So we should re-assure the Active Directory team that we can create a service account and appy LEAST permissions on the directory for this account using the following script(s).

Apply all that are appropriate to your scenario:

Exchange Hybrid Deployment:

For rich co-existence between your on-premises Exchange infrastructure and Office 365 you must allow the service account to write-back attributes to your on-premises environment.

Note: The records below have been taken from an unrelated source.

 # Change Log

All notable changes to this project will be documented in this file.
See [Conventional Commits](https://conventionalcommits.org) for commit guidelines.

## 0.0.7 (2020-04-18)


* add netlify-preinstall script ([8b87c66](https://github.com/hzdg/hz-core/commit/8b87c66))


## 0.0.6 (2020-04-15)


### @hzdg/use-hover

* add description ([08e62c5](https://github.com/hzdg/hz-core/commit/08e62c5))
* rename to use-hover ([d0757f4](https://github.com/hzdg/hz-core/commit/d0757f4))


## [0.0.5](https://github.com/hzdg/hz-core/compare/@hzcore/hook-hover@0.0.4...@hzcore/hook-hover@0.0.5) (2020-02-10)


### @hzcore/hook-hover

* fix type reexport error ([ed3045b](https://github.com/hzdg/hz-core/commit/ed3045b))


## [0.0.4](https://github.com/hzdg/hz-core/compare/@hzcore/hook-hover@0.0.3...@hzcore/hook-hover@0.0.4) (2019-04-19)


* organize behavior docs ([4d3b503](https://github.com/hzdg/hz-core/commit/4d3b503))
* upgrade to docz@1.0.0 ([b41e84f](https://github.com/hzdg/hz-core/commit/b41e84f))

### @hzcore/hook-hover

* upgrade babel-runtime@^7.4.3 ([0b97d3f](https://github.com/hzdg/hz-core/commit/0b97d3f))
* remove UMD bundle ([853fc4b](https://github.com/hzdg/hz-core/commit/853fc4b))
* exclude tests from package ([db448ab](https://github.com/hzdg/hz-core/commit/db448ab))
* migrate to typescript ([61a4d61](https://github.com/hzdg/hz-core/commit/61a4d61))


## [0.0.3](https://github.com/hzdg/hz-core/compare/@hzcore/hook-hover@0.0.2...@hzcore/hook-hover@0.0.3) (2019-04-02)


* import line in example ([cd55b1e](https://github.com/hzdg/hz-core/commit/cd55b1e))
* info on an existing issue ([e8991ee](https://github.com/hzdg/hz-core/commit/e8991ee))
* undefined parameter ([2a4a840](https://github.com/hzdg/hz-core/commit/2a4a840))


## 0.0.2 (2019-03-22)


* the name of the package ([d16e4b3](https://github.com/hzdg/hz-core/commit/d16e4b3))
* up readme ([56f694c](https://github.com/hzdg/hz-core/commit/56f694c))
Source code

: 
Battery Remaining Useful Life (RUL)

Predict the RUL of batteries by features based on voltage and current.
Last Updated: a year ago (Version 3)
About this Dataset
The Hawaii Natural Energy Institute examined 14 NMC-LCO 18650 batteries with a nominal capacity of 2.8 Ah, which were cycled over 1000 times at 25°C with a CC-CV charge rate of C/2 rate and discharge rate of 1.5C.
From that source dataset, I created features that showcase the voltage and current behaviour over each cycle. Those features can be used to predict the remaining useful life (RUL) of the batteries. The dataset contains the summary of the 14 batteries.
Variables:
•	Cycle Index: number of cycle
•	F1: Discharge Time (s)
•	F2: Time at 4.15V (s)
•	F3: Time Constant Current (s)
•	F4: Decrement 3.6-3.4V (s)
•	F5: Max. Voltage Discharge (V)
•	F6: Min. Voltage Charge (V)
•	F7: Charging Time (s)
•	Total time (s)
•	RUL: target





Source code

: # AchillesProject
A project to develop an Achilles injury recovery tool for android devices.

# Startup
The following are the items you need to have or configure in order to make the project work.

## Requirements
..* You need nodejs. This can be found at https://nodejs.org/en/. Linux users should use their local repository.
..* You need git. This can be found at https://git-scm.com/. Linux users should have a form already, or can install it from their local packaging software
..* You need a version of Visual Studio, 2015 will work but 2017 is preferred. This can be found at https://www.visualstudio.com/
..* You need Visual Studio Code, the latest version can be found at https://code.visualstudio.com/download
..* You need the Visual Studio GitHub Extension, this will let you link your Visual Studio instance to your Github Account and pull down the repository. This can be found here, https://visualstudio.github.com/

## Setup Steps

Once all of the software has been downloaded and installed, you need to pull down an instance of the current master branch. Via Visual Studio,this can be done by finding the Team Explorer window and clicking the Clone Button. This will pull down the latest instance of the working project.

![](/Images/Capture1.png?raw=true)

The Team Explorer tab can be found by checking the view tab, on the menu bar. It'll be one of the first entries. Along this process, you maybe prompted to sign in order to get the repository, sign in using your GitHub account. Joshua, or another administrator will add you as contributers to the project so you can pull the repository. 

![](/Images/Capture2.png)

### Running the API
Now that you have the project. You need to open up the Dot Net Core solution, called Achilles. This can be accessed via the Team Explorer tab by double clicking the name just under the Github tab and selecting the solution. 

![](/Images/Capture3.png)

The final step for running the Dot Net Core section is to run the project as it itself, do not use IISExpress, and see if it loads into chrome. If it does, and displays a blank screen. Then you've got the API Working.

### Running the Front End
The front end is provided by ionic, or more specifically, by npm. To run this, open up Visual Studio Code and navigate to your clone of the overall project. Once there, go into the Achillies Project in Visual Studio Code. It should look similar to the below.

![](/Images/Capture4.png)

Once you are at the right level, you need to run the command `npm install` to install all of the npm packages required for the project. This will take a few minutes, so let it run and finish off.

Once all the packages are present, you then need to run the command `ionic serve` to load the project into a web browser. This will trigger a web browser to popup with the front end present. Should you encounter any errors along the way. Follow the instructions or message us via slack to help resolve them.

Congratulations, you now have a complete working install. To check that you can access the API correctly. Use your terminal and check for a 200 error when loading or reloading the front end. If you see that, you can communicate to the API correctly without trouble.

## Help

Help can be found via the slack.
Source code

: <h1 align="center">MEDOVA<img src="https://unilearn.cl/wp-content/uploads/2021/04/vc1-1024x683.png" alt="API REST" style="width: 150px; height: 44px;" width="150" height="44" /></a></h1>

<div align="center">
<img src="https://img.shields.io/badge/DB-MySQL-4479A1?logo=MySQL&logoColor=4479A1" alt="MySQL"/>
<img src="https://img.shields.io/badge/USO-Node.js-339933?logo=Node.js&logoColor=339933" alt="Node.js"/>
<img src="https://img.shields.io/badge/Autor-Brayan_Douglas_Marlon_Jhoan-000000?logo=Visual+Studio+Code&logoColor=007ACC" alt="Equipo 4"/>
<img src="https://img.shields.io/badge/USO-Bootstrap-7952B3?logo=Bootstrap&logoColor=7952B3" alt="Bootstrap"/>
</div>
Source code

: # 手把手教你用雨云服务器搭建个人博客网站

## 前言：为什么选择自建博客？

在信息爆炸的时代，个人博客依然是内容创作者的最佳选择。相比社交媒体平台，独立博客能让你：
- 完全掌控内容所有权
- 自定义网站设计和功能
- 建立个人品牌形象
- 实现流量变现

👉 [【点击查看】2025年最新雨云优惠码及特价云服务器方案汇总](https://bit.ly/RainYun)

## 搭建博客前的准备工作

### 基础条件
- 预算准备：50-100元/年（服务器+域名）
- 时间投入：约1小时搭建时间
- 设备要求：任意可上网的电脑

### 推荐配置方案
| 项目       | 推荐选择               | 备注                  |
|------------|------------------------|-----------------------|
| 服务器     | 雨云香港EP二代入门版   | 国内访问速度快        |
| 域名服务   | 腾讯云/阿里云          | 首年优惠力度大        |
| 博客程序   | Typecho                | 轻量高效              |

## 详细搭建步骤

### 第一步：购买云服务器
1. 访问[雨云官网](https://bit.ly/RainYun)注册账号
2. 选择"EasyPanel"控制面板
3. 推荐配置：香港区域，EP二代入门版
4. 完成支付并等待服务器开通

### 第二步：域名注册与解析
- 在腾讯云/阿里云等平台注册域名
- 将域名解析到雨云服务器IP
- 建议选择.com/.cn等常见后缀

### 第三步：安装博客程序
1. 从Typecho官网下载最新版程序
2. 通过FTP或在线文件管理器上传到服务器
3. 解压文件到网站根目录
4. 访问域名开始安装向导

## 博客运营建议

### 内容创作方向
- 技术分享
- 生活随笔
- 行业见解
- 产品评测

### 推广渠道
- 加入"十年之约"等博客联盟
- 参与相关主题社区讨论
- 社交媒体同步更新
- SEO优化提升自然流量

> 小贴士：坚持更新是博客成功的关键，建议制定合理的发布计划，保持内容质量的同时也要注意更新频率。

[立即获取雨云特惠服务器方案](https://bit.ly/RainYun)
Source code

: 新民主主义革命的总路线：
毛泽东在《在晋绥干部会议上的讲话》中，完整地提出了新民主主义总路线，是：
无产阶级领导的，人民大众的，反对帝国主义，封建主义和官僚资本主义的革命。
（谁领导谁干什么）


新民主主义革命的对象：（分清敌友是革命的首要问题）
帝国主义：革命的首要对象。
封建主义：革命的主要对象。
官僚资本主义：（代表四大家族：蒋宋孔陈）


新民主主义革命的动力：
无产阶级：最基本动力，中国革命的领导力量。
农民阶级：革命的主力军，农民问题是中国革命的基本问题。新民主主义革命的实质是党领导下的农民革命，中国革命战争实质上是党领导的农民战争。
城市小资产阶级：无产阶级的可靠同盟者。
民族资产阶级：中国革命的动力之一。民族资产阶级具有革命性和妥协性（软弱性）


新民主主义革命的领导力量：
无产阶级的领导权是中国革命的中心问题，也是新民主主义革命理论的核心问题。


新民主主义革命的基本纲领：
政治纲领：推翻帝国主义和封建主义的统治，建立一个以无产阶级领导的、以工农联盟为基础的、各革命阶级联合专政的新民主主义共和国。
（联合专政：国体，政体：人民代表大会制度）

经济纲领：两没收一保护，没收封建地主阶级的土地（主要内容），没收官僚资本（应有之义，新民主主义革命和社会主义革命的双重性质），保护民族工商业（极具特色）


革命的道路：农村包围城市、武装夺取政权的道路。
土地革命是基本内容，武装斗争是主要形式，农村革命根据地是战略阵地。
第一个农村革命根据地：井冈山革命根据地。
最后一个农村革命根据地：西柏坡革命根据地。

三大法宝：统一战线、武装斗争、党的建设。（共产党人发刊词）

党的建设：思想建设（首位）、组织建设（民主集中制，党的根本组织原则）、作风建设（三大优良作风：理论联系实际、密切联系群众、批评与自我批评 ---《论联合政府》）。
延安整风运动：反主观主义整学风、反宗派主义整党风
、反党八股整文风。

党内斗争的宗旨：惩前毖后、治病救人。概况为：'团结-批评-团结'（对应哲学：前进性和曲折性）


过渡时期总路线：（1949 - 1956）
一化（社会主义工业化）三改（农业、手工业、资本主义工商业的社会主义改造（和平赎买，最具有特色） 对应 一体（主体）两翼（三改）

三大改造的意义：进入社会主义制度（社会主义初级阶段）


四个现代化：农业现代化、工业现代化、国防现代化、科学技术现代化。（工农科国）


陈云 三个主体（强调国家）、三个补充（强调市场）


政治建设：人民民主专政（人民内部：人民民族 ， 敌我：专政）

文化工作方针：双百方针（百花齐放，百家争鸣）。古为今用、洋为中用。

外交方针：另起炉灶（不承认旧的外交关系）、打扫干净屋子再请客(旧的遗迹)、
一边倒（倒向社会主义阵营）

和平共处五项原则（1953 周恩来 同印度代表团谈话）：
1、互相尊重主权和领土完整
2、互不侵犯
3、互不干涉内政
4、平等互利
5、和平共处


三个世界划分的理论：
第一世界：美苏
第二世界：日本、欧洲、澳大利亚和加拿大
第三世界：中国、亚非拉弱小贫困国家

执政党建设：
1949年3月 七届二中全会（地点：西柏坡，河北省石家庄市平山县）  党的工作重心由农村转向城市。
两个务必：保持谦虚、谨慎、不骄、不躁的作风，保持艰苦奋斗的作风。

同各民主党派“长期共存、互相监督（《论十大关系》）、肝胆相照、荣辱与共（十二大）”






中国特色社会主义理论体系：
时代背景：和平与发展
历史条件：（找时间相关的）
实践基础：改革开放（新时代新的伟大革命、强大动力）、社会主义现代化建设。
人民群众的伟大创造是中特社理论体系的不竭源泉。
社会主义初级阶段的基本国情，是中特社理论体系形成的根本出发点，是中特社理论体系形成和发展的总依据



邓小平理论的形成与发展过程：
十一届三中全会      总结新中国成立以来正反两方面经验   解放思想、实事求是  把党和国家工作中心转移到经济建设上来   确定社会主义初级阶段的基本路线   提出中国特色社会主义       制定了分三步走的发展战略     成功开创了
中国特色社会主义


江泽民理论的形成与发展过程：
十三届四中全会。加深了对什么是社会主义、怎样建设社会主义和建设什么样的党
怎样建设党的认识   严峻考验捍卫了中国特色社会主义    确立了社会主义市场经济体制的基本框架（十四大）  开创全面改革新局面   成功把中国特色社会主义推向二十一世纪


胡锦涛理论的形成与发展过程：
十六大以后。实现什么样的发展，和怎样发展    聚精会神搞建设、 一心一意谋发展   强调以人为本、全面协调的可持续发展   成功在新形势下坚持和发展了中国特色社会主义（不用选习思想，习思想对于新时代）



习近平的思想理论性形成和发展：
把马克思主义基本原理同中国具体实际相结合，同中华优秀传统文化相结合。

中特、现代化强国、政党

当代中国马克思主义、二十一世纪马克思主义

Configure Hybrid Write-back:

###--------variables
$DN = "OU=Users,OU=Company,DC=mydomain,DC=com"
$Account = "mydomain\svc_aadsync"

###--------variables

<#
Switches used in cmds

http://technet.microsoft.com/en-us/library/cc771151.aspx

/I:S = Specifies the objects to which you are applying the permissions.'S' - The child objects only
/G = Grants the permissions that you specify to the user or group
WP = Write to a property Permission

#>

###---Update Attributes

#Object type: user
$cmd = "dsacls '$DN' /I:S /G '`"$Account`":WP;proxyAddresses;user'"
Invoke-Expression $cmd
$cmd = "dsacls '$DN' /I:S /G '`"$Account`":WP;msExchUCVoiceMailSettings;user'"
Invoke-Expression $cmd
$cmd = "dsacls '$DN' /I:S /G '`"$Account`":WP;msExchUserHoldPolicies;user'"
Invoke-Expression $cmd
$cmd = "dsacls '$DN' /I:S /G '`"$Account`":WP;msExchArchiveStatus;user'"
Invoke-Expression $cmd
$cmd = "dsacls '$DN' /I:S /G '`"$Account`":WP;msExchSafeSendersHash;user'"
Invoke-Expression $cmd
$cmd = "dsacls '$DN' /I:S /G '`"$Account`":WP;msExchBlockedSendersHash;user'"
Invoke-Expression $cmd
$cmd = "dsacls '$DN' /I:S /G '`"$Account`":WP;msExchSafeRecipientsHash;user'"
Invoke-Expression $cmd
#Object type: group
$cmd = "dsacls '$DN' /I:S /G '`"$Account`":WP;proxyAddresses;group'"
Invoke-Expression $cmd
#Object type: contact
$cmd = "dsacls '$DN' /I:S /G '`"$Account`":WP;proxyAddresses;contact'"
Invoke-Expression $cmd

 

Validate

Use DSACLS to validate your settings
dsacls “\\DCHostname.mydomain.com\OU=Users,OU=Company,DC=mydomain,DC=com”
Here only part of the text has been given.